光の少女Ⅲ【合成獣編】

第10章 立ち塞がる壁

1

「任せるって、あいつ・・・」


言って引っ込んでしまった[風夜]に、風夜が溜め息をつく。


「でも、あんなのどう相手しろっていうのよ」

「・・・いや、お前達は何もしなくていい。ここにいろ」

「えっ?」


琴音が呟いた時に、神蘭の声がして、花音は視線を向ける。

彼女の周りには、封魔達もいた。


「ここにいろって、どういうこと?」

「そのままだ。あいつは、俺達が倒す」

「・・・行くぞ」


神蘭達が姿を消す。

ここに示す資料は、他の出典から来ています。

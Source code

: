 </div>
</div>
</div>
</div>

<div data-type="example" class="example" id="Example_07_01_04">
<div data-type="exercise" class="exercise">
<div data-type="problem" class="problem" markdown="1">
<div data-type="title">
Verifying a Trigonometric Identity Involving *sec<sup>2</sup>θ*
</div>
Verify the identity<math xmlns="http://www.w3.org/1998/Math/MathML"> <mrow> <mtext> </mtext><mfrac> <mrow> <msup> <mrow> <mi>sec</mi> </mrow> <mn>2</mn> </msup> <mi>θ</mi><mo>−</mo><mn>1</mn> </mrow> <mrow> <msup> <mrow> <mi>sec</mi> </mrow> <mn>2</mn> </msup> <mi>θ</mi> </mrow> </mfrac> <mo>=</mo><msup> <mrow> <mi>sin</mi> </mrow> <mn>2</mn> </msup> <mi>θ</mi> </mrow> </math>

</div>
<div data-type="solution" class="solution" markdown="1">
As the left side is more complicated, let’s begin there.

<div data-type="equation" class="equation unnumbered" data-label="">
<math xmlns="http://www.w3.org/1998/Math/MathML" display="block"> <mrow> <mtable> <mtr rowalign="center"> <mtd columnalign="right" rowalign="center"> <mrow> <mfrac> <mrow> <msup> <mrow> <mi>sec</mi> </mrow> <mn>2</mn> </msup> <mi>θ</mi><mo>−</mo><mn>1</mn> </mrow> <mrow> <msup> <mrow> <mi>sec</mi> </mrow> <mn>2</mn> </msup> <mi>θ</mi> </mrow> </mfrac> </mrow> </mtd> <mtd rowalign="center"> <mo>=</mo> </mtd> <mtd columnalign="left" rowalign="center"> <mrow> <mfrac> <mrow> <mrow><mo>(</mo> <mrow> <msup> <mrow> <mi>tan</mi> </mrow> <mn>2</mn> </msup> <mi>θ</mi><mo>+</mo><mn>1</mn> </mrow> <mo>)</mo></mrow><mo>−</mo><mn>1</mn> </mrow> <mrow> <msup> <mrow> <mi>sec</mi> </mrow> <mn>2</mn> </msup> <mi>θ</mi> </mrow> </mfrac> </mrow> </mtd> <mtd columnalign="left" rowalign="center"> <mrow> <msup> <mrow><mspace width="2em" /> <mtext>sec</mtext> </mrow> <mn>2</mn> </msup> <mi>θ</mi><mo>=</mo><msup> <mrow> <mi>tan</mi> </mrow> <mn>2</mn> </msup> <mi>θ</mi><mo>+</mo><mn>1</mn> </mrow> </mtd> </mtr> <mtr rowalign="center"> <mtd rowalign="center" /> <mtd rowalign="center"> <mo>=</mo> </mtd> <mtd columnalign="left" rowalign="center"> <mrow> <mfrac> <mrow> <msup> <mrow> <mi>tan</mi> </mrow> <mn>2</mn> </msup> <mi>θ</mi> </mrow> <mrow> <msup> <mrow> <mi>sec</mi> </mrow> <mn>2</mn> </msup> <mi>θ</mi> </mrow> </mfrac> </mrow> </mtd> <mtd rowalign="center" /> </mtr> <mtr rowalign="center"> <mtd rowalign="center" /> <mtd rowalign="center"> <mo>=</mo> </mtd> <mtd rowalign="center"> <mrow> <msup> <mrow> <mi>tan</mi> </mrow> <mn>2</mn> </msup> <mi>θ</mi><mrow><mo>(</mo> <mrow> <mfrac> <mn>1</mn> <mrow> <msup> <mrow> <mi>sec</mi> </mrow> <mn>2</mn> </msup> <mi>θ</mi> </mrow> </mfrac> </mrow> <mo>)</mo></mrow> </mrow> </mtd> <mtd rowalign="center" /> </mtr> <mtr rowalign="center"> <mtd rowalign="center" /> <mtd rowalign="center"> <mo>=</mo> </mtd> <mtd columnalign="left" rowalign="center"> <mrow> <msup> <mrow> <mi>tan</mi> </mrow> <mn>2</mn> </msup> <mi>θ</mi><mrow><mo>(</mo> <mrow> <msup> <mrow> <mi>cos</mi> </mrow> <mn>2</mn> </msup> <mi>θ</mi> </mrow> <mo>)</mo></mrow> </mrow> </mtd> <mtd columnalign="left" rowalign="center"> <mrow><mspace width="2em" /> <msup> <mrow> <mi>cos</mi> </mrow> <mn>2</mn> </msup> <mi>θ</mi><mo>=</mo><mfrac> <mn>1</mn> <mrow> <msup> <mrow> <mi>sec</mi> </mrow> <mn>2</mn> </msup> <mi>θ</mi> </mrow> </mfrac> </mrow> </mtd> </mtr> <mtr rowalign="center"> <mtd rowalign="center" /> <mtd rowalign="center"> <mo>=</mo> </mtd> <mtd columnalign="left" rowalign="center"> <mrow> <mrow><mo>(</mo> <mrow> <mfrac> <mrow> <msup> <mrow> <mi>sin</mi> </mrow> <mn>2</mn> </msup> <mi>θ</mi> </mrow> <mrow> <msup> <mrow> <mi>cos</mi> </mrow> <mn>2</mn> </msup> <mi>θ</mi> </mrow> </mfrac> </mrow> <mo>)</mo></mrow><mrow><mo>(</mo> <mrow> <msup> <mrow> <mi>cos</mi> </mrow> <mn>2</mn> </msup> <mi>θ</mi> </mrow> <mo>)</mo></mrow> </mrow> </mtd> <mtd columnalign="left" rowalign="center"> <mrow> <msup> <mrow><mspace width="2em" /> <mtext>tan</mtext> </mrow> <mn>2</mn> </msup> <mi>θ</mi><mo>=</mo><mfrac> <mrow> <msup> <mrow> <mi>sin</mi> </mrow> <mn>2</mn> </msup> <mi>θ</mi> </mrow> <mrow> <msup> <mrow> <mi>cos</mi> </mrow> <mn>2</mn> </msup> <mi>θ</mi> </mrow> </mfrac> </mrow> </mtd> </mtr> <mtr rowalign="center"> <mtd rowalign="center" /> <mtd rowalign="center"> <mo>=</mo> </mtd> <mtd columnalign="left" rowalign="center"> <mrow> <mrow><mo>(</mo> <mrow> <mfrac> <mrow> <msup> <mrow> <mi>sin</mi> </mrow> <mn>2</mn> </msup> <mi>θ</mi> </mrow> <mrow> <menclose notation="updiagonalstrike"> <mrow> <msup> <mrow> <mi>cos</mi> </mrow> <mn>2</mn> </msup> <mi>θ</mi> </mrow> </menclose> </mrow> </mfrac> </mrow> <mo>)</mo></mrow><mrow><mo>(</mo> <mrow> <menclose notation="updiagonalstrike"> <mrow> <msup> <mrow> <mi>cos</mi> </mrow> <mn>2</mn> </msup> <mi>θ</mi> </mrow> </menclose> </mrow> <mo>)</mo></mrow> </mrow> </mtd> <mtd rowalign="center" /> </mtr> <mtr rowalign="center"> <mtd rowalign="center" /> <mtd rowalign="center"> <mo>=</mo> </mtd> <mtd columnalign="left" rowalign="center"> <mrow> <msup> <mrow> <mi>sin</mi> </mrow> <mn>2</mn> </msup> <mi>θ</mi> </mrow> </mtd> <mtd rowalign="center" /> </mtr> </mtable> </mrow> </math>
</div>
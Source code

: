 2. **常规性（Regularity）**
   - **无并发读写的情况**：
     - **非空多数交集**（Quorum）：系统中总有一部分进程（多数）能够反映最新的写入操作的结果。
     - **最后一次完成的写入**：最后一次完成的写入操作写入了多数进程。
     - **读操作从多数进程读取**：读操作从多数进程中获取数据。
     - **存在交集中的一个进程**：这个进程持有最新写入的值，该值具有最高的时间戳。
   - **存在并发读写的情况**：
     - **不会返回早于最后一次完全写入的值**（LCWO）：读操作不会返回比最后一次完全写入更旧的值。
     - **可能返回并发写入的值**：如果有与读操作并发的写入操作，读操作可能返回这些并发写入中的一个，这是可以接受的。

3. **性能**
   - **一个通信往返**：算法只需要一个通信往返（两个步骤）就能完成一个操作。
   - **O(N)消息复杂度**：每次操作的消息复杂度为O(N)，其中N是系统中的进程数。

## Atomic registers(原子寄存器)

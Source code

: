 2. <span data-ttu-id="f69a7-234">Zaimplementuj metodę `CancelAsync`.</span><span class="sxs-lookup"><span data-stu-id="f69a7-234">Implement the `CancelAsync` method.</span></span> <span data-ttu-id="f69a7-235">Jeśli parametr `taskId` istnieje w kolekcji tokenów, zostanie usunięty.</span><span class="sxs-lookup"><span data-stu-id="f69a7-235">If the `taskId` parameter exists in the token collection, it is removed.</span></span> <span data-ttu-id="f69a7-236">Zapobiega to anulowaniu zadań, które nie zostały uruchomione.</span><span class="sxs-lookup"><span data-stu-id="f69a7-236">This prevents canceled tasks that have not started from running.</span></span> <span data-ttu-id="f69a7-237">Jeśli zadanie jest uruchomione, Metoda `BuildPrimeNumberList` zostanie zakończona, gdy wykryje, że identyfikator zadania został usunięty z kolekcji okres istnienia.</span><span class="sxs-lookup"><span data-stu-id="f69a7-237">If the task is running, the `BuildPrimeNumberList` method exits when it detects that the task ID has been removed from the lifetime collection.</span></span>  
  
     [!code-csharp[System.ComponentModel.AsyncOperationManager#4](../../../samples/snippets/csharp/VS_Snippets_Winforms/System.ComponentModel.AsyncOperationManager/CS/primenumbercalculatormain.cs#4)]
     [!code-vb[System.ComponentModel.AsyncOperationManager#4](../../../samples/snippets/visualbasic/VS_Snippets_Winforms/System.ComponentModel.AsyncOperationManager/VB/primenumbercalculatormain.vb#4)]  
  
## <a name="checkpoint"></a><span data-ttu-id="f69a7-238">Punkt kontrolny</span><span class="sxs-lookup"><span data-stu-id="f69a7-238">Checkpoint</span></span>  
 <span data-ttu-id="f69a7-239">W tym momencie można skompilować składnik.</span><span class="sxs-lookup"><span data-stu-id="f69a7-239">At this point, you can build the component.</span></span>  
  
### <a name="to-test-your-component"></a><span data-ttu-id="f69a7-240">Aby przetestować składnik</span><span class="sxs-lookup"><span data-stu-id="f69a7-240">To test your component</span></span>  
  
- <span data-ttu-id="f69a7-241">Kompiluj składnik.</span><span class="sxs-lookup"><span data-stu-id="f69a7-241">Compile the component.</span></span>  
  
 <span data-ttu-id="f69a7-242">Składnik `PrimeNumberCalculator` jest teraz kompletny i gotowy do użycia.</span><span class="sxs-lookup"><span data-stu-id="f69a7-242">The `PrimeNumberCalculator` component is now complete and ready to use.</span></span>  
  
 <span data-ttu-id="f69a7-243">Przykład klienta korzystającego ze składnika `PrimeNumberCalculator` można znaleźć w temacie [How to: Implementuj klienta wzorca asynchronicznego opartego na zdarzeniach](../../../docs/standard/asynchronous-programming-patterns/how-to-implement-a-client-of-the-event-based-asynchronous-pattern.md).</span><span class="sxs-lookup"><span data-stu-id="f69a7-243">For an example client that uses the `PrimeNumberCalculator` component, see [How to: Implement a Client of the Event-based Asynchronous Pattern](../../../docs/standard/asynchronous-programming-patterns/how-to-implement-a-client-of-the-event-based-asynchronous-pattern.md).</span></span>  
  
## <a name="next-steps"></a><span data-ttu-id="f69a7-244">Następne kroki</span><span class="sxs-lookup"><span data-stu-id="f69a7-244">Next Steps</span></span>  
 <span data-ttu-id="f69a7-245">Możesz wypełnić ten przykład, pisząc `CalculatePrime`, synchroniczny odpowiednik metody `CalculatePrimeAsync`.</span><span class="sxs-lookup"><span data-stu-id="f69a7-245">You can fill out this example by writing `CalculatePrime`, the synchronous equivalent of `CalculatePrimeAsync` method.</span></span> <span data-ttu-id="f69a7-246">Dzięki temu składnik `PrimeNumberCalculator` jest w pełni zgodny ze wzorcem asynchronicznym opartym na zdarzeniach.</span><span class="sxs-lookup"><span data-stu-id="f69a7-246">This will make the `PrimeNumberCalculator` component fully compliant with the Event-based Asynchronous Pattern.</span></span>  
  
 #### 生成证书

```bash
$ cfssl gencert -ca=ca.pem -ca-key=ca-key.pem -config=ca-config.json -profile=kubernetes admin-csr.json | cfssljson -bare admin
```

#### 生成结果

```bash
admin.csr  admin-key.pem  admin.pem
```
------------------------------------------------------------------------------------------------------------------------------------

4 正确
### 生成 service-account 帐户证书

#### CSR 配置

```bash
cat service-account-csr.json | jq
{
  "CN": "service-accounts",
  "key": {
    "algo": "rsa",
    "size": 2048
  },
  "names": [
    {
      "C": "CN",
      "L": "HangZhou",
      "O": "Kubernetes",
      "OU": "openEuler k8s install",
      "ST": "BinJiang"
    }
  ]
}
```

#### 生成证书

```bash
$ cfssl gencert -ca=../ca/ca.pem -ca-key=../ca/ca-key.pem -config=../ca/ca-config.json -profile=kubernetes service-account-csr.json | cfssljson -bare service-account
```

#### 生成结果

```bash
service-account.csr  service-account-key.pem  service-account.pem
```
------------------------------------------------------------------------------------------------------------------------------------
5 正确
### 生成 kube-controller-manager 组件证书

それに溜め息をついたのは、神麗だった。


「・・・全く、困ったものね。どの代の闘神も、プライド高くて、真面目すぎるわ」

「でも、神蘭様達に比べて、私達が実力的に劣っているのは事実です」

「協力するつもりで、逆に足を引っ張ってしまってもな」


星華と千歳が言う。

その時、それまで会話に加わることがなかった影牙が、風夜を指した。


「なら、そいつはどうなんだ?先程の様子を見る限り、さほど足を引っ張るようには見えないが」

「まぁ、魔族と神族は、本来敵対関係だからな。神蘭様達に協力出来ないから、引っ込んだんだろ」

「いや、違う。今の奴の力は、あいつを上回ってるからな。俺でいた方が影響は受けないそうだ。それに」


昴に首を振ると、風夜は言葉を止め、仲間達を見回した。